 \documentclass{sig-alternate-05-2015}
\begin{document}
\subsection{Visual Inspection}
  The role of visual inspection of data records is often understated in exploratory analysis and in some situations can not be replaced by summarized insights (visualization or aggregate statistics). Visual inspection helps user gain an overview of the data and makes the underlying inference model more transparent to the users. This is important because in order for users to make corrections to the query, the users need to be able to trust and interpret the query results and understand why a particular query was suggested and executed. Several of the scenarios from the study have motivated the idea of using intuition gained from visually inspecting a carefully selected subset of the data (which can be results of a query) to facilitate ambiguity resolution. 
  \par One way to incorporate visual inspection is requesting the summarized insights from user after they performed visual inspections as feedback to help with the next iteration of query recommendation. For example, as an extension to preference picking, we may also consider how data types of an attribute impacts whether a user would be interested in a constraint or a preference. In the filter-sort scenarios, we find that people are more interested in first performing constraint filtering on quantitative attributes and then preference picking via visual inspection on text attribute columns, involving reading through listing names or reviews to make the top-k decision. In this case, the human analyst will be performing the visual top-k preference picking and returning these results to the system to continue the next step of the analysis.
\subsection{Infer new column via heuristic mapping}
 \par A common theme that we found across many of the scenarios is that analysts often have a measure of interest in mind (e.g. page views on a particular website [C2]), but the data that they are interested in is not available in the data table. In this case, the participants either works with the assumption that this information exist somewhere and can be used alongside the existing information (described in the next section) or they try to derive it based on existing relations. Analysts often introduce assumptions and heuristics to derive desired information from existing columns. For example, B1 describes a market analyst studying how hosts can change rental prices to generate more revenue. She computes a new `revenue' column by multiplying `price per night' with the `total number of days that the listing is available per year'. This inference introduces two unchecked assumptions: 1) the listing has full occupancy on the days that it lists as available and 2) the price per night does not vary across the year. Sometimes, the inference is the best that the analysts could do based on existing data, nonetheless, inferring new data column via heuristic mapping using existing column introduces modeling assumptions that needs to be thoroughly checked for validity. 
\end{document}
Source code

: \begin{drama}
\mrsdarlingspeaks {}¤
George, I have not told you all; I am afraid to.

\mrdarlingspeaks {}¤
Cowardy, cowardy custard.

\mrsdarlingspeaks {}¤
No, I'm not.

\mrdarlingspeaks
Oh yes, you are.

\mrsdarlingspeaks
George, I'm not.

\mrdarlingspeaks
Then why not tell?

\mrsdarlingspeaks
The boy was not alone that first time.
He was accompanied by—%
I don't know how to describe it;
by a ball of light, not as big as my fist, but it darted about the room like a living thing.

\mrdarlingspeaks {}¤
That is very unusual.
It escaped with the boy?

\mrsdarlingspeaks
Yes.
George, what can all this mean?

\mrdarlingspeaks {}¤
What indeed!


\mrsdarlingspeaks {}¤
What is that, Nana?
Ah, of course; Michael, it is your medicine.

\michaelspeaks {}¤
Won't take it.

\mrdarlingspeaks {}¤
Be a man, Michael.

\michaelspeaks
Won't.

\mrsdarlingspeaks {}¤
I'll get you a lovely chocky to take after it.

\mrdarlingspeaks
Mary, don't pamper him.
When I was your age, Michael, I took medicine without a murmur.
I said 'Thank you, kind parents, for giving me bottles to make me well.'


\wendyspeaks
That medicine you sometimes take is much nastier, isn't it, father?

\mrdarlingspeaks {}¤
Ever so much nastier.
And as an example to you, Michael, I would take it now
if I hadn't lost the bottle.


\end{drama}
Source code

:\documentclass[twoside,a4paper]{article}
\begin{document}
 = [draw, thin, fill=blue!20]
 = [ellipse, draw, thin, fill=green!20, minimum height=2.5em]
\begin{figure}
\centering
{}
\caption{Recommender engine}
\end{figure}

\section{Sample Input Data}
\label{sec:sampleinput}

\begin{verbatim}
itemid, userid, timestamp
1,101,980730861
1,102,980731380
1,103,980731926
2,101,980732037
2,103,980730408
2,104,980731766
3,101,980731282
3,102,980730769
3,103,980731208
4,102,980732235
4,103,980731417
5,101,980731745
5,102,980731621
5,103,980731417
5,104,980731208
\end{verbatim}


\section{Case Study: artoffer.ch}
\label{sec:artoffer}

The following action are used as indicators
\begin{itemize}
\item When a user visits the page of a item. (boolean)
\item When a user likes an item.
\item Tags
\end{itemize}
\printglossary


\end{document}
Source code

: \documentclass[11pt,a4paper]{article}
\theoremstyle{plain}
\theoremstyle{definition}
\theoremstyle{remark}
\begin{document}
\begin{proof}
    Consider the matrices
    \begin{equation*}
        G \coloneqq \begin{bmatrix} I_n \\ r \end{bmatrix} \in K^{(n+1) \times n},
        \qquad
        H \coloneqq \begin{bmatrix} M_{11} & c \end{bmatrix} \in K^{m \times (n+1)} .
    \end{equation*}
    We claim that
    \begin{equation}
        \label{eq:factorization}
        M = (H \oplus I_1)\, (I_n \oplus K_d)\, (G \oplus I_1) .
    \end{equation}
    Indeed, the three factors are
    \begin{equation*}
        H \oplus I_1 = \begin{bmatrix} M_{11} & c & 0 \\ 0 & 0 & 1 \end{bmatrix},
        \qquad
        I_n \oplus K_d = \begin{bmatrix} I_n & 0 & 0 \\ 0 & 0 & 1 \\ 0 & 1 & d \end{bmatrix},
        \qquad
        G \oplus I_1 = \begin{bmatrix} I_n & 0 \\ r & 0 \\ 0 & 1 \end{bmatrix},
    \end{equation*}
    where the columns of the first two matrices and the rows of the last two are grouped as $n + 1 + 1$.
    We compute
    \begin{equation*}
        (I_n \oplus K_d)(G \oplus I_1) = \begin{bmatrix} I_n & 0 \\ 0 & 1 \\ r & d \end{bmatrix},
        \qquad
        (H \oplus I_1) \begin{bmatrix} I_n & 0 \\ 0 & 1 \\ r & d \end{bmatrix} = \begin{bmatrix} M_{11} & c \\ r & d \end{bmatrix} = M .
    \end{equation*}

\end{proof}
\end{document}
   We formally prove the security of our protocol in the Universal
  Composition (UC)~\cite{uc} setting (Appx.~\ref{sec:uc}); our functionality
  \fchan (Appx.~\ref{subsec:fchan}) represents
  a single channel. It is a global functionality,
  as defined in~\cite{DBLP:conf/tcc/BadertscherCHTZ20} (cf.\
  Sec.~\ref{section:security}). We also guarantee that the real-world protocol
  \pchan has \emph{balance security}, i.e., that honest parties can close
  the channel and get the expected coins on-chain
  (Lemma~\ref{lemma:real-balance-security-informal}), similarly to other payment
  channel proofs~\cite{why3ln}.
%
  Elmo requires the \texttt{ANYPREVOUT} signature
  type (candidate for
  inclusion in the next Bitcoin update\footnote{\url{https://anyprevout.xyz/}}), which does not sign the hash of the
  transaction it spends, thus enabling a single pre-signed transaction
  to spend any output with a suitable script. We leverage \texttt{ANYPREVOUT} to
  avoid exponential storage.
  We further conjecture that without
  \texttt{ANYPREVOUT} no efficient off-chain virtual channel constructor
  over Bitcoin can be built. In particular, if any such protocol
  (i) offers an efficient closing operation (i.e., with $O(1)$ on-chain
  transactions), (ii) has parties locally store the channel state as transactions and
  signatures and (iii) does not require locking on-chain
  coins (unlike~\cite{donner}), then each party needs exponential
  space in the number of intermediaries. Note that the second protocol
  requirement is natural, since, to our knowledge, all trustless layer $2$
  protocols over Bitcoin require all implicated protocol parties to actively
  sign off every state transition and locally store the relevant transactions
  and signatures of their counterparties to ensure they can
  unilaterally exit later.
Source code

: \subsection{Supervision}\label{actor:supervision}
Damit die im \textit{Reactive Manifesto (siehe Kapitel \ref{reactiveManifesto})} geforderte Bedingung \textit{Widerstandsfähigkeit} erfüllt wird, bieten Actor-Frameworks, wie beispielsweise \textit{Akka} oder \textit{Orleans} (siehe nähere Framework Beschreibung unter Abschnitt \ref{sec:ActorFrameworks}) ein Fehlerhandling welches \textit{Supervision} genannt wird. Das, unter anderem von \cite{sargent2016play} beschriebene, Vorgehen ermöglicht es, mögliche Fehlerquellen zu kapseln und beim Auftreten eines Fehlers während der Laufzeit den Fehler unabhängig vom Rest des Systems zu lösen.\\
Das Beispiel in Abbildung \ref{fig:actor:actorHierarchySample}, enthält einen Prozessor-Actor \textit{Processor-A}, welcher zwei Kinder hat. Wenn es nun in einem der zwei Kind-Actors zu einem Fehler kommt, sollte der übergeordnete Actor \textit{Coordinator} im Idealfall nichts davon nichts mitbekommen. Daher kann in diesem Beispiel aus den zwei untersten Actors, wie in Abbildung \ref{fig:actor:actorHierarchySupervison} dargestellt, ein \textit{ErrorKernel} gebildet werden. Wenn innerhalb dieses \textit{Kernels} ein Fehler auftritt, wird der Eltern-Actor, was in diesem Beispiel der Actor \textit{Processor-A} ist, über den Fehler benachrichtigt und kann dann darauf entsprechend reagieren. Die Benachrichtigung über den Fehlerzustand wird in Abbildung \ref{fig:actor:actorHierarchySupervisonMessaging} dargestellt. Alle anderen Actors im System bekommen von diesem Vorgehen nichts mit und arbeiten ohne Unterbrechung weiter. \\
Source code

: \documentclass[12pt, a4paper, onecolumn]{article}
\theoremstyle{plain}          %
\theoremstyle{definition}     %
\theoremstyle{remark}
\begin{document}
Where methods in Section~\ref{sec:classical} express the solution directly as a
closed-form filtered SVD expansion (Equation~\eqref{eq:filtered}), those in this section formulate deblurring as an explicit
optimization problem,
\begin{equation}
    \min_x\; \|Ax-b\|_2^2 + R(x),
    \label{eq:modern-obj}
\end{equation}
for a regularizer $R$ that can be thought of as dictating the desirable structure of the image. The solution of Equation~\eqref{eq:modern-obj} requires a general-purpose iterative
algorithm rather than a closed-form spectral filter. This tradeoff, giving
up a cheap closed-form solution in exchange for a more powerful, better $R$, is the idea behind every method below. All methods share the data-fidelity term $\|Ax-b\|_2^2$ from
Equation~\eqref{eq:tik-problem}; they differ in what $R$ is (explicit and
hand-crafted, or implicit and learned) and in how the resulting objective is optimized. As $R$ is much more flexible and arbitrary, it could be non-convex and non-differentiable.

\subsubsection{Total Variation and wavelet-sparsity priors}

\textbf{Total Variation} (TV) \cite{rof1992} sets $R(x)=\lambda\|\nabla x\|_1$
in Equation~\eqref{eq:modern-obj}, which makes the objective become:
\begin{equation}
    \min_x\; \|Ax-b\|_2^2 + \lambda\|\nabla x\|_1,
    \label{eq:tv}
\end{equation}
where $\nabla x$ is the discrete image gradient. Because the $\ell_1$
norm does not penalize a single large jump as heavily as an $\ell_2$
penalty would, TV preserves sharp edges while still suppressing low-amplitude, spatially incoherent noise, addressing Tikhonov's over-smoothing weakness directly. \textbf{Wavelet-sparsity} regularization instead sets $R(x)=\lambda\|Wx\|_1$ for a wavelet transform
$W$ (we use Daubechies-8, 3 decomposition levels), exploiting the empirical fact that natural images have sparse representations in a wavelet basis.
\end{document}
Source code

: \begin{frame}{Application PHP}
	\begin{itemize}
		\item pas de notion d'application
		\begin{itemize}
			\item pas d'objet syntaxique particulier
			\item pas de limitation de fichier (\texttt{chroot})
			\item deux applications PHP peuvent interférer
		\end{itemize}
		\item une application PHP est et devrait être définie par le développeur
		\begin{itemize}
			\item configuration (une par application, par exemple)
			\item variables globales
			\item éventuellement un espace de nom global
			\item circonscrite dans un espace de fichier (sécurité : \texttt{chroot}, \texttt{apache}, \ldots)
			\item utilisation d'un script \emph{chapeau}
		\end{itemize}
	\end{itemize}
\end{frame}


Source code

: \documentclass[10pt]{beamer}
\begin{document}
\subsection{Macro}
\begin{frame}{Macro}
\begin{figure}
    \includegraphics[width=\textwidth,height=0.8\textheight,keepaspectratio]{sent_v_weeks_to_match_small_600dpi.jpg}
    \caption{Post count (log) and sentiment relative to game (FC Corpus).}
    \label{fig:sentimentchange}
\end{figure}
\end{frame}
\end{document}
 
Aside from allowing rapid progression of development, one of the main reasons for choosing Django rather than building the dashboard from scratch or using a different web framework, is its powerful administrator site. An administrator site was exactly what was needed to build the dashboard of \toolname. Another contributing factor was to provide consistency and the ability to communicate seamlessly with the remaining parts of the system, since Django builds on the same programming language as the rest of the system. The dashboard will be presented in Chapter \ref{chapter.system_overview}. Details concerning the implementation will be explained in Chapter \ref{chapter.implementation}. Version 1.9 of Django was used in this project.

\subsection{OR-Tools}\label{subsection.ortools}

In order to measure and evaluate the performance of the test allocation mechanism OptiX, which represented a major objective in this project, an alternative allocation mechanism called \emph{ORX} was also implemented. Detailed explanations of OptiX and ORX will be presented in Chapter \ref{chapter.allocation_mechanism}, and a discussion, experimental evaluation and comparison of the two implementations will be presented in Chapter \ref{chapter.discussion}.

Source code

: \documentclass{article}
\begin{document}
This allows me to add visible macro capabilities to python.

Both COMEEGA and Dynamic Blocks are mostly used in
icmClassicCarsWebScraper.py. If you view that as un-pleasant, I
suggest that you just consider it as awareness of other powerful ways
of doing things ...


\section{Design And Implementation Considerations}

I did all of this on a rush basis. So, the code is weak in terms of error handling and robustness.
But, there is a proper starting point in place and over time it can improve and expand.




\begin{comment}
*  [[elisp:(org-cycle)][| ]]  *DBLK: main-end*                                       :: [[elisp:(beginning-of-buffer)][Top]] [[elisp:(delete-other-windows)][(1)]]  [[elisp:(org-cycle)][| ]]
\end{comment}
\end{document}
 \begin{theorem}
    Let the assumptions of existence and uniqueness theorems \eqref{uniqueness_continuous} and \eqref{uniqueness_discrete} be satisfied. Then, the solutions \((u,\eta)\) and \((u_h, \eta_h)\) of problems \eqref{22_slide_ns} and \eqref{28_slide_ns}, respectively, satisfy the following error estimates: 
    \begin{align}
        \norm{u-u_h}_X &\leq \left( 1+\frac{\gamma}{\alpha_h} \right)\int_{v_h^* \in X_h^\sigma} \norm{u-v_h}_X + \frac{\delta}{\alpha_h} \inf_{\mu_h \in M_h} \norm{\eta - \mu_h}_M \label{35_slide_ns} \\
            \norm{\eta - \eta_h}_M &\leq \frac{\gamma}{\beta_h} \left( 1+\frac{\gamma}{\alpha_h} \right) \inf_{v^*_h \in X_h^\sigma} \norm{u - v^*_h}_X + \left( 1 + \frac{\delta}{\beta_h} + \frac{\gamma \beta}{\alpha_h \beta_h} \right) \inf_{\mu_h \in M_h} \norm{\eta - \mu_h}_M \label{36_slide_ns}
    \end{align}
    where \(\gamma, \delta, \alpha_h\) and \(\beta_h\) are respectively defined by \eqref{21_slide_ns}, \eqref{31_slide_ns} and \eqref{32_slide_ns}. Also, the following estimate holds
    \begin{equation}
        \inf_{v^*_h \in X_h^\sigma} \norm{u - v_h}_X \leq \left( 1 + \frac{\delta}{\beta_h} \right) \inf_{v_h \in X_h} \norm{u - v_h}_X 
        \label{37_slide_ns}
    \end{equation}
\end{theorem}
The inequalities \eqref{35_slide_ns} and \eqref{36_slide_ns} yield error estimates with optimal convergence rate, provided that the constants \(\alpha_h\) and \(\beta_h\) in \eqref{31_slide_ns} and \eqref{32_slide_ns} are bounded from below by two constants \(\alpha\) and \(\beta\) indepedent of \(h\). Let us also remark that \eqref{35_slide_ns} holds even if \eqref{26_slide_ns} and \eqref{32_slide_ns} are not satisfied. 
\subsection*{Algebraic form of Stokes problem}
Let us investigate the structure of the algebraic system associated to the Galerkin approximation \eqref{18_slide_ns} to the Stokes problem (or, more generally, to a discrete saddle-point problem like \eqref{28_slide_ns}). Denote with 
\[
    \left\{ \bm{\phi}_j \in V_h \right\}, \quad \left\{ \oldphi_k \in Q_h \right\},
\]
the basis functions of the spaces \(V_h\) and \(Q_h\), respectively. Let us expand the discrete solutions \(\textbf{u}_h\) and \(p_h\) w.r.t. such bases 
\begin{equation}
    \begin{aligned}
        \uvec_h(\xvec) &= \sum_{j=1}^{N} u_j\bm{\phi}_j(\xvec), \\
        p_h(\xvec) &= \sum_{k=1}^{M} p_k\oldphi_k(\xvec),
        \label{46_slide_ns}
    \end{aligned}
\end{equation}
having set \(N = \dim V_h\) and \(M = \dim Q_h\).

⁂

◆ TASK TO CARRY OUT ◆
Every line of the material above that includes the string "draw" is required.

◆ ANSWER TO THIS EXERCISE ◆
 = [draw, thin, fill=blue!20]
 = [ellipse, draw, thin, fill=green!20, minimum height=2.5em]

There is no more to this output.